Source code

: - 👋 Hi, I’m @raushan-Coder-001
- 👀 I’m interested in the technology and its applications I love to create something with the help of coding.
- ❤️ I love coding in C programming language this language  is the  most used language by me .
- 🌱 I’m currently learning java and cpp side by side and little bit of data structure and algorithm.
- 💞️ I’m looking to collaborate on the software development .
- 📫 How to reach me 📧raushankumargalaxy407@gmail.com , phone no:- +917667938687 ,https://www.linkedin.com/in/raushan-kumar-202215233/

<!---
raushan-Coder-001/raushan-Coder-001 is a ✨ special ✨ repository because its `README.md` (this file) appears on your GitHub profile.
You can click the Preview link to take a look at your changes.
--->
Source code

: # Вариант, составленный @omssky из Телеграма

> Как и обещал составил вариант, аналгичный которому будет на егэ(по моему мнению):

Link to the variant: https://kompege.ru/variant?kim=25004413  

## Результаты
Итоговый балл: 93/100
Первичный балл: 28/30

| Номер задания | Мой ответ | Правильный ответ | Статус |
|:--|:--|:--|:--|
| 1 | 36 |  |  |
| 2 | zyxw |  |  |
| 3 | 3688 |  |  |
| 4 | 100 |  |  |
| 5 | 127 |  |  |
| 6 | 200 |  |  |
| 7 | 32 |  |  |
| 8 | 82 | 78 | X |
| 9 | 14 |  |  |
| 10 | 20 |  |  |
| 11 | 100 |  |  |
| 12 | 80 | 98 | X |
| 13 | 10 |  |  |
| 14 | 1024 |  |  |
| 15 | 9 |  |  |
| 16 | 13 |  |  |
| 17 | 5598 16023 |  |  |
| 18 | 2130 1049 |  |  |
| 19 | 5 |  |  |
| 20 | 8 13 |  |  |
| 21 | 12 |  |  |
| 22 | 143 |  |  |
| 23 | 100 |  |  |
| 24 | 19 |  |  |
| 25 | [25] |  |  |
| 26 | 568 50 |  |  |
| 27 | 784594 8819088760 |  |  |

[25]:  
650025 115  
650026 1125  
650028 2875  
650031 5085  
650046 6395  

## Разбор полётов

What is needed:
Search the entries for the word "this", then copy every line in which it is found.

Written answer:
- ❤️ I love coding in C programming language this language  is the  most used language by me .
raushan-Coder-001/raushan-Coder-001 is a ✨ special ✨ repository because its `README.md` (this file) appears on your GitHub profile.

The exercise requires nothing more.